(Recorded data begins)
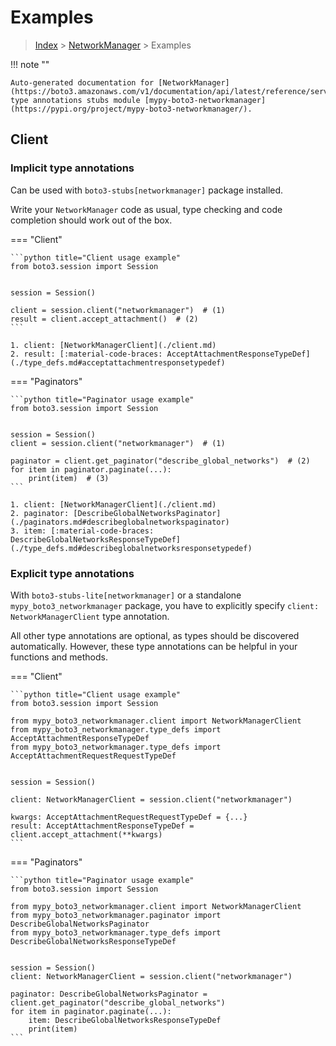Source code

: # Examples

> [Index](../README.md) > [NetworkManager](./README.md) > Examples

!!! note ""

    Auto-generated documentation for [NetworkManager](https://boto3.amazonaws.com/v1/documentation/api/latest/reference/services/networkmanager.html#NetworkManager)
    type annotations stubs module [mypy-boto3-networkmanager](https://pypi.org/project/mypy-boto3-networkmanager/).

## Client

### Implicit type annotations

Can be used with `boto3-stubs[networkmanager]` package installed.

Write your `NetworkManager` code as usual,
type checking and code completion should work out of the box.


=== "Client"

    ```python title="Client usage example"
    from boto3.session import Session


    session = Session()

    client = session.client("networkmanager")  # (1)
    result = client.accept_attachment()  # (2)
    ```

    1. client: [NetworkManagerClient](./client.md)
    2. result: [:material-code-braces: AcceptAttachmentResponseTypeDef](./type_defs.md#acceptattachmentresponsetypedef) 



=== "Paginators"

    ```python title="Paginator usage example"
    from boto3.session import Session


    session = Session()
    client = session.client("networkmanager")  # (1)

    paginator = client.get_paginator("describe_global_networks")  # (2)
    for item in paginator.paginate(...):
        print(item)  # (3)
    ```

    1. client: [NetworkManagerClient](./client.md)
    2. paginator: [DescribeGlobalNetworksPaginator](./paginators.md#describeglobalnetworkspaginator)
    3. item: [:material-code-braces: DescribeGlobalNetworksResponseTypeDef](./type_defs.md#describeglobalnetworksresponsetypedef) 




### Explicit type annotations

With `boto3-stubs-lite[networkmanager]`
or a standalone `mypy_boto3_networkmanager` package, you have to explicitly specify `client: NetworkManagerClient` type annotation.

All other type annotations are optional, as types should be discovered automatically.
However, these type annotations can be helpful in your functions and methods.


=== "Client"

    ```python title="Client usage example"
    from boto3.session import Session

    from mypy_boto3_networkmanager.client import NetworkManagerClient
    from mypy_boto3_networkmanager.type_defs import AcceptAttachmentResponseTypeDef
    from mypy_boto3_networkmanager.type_defs import AcceptAttachmentRequestRequestTypeDef


    session = Session()

    client: NetworkManagerClient = session.client("networkmanager")

    kwargs: AcceptAttachmentRequestRequestTypeDef = {...}
    result: AcceptAttachmentResponseTypeDef = client.accept_attachment(**kwargs)
    ```



=== "Paginators"

    ```python title="Paginator usage example"
    from boto3.session import Session

    from mypy_boto3_networkmanager.client import NetworkManagerClient
    from mypy_boto3_networkmanager.paginator import DescribeGlobalNetworksPaginator
    from mypy_boto3_networkmanager.type_defs import DescribeGlobalNetworksResponseTypeDef


    session = Session()
    client: NetworkManagerClient = session.client("networkmanager")

    paginator: DescribeGlobalNetworksPaginator = client.get_paginator("describe_global_networks")
    for item in paginator.paginate(...):
        item: DescribeGlobalNetworksResponseTypeDef
        print(item)
    ```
(Recorded data ends)
> _Task to carry out_:
Look through the entries. Copy out each line with "DescribeGlobalNetworksPaginator" in it.

> _Answer to this problem_:
    2. paginator: [DescribeGlobalNetworksPaginator](./paginators.md#describeglobalnetworkspaginator)
    from mypy_boto3_networkmanager.paginator import DescribeGlobalNetworksPaginator
    paginator: DescribeGlobalNetworksPaginator = client.get_paginator("describe_global_networks")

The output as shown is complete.